Pictures paired with source code:

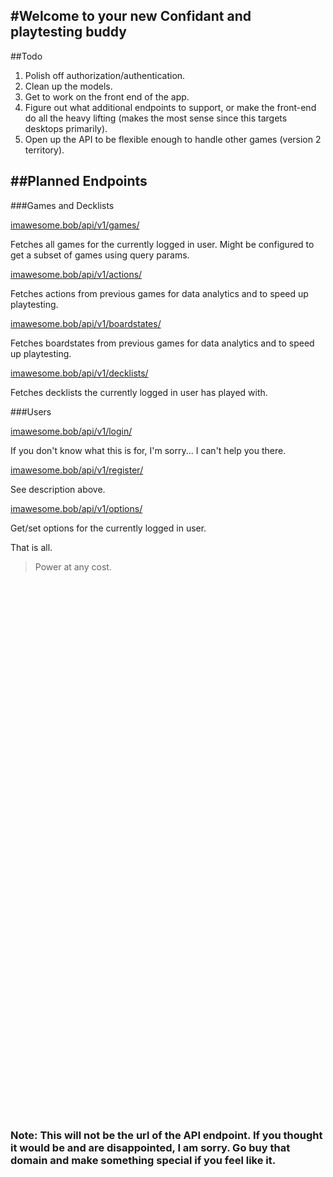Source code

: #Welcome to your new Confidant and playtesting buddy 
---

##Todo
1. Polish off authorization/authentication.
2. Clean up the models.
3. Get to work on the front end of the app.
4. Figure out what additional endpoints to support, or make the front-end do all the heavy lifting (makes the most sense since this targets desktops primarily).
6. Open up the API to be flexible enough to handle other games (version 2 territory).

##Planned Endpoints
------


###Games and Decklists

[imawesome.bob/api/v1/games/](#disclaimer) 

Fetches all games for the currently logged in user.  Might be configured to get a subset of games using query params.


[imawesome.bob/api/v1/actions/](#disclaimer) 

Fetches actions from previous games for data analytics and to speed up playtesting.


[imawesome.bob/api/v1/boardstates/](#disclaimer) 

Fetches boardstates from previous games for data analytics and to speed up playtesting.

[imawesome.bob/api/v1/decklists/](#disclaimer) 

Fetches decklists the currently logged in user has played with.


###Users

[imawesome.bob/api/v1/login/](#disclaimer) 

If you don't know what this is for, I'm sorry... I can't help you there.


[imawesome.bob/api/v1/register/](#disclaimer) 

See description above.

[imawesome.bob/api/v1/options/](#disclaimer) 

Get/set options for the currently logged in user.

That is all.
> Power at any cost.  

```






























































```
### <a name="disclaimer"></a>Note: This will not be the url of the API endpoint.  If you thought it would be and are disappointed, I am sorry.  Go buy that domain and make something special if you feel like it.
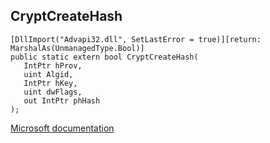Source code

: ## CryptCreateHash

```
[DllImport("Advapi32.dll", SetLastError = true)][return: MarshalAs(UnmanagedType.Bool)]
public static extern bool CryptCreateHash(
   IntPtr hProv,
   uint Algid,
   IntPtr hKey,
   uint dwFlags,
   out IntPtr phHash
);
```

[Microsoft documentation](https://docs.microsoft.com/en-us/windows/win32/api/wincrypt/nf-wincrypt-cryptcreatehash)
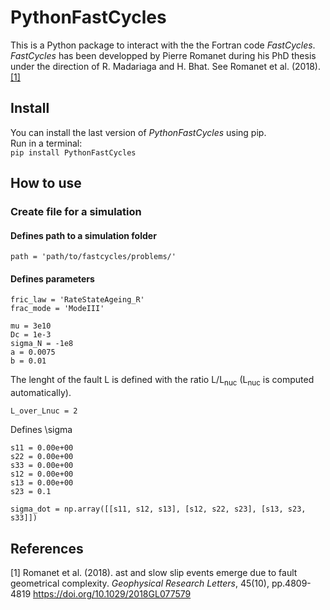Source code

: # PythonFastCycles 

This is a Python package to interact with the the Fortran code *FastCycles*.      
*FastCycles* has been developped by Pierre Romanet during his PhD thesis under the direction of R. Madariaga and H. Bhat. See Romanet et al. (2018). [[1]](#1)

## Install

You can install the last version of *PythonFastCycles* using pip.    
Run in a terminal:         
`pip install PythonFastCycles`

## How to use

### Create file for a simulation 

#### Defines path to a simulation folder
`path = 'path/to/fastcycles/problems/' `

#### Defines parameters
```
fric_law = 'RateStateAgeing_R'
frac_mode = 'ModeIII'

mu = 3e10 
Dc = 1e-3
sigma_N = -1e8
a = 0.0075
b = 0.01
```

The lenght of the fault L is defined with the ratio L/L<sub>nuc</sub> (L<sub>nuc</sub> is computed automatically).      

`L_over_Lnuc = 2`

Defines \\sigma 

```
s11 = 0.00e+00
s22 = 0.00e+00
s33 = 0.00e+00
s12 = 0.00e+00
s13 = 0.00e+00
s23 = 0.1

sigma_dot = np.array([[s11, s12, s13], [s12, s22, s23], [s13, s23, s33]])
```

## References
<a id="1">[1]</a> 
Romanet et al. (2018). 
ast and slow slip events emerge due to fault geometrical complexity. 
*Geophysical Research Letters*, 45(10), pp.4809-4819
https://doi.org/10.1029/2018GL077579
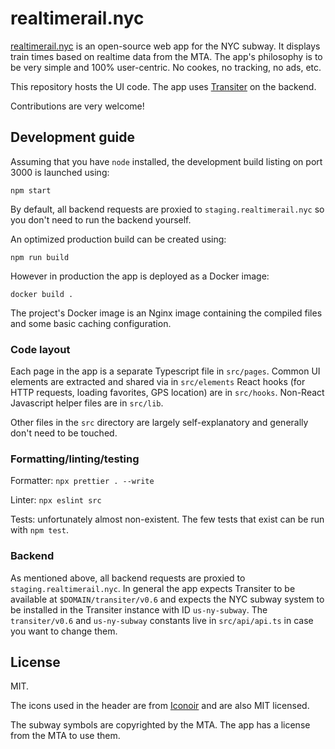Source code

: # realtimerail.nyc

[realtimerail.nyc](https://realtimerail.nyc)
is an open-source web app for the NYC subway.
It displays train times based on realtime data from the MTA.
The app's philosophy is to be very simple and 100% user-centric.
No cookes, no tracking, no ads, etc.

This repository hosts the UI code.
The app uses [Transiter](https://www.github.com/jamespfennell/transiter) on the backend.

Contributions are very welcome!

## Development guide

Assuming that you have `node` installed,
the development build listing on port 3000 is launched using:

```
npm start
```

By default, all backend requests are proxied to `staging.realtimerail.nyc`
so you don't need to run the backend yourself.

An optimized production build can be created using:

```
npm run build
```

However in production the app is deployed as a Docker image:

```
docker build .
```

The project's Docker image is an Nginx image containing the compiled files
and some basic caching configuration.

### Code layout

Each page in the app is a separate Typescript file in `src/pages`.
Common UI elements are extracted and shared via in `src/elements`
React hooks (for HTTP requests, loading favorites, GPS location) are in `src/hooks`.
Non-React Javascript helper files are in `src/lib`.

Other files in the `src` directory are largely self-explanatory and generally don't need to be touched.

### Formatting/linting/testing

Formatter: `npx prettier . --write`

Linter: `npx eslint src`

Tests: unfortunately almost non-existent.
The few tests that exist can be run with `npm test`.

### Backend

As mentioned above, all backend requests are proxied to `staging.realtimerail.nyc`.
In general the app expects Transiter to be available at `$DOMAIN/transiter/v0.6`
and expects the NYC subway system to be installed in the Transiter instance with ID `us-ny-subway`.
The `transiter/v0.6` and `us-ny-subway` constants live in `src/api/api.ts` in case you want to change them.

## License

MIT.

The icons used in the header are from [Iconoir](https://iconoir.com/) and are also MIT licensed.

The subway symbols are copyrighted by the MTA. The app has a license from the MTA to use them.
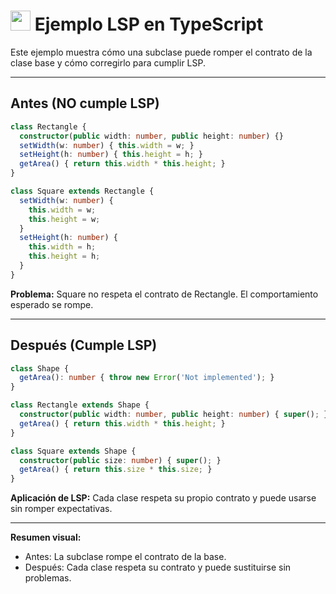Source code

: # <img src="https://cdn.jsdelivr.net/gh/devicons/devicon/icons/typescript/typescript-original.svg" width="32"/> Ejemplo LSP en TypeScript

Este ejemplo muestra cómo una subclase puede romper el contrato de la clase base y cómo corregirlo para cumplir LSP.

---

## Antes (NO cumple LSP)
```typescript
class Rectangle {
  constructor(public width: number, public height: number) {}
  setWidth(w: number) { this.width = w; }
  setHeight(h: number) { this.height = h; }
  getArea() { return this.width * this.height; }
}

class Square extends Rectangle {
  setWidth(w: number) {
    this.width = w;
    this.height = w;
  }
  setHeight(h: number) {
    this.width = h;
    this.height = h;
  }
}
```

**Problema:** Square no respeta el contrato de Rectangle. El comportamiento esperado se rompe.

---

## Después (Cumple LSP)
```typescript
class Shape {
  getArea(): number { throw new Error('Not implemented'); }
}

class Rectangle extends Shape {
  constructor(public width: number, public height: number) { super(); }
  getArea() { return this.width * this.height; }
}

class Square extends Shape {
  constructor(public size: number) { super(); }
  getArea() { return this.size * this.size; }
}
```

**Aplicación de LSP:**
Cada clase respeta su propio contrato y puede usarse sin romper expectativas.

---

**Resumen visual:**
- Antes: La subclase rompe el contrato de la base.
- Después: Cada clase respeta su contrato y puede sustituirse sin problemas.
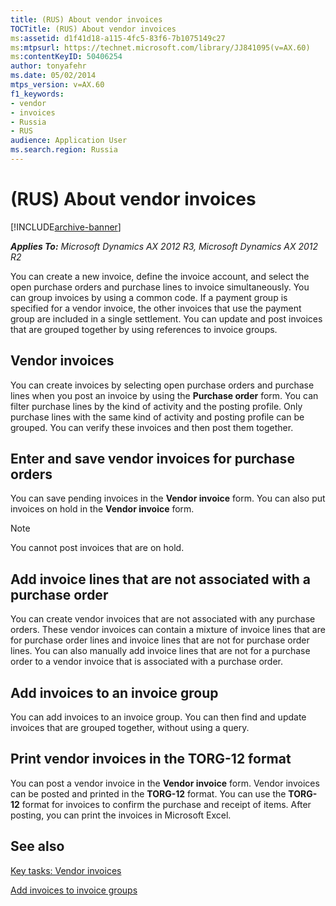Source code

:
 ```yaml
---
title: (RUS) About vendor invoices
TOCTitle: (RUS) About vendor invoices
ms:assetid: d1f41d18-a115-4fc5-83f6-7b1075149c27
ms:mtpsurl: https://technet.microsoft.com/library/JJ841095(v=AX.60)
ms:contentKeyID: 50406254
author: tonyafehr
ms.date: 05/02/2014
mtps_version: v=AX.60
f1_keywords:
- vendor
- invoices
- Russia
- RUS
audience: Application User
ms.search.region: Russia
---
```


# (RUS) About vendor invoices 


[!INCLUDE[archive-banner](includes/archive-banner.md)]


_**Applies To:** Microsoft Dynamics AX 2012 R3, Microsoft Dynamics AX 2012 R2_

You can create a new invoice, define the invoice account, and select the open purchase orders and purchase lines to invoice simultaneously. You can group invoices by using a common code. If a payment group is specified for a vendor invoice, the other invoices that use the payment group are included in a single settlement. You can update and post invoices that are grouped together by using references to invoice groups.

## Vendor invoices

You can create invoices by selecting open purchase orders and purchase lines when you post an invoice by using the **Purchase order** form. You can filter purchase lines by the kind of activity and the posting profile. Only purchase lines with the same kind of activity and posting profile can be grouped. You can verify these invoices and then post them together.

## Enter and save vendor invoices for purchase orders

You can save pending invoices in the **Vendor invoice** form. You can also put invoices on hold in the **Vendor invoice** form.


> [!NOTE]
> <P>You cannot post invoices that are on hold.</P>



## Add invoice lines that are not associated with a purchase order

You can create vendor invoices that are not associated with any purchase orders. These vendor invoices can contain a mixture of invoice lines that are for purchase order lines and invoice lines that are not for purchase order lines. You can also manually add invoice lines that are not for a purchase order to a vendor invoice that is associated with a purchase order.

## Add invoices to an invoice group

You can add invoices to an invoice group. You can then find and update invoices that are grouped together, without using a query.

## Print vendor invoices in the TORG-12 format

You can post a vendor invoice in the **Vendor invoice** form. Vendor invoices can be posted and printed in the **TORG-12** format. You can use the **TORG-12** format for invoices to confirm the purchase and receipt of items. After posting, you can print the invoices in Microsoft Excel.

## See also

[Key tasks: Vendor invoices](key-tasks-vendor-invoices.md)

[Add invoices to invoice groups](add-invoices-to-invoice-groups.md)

To do: Retype only the lines above between the line with "3. Get to work on the front end of the app." and the line with "[imawesome.bob/api/v1/games/](#disclaimer)", counting those two lines as well, and keep every character as it is.

Solved exercise:
3. Get to work on the front end of the app.
4. Figure out what additional endpoints to support, or make the front-end do all the heavy lifting (makes the most sense since this targets desktops primarily).
6. Open up the API to be flexible enough to handle other games (version 2 territory).

##Planned Endpoints
------


###Games and Decklists

[imawesome.bob/api/v1/games/](#disclaimer) 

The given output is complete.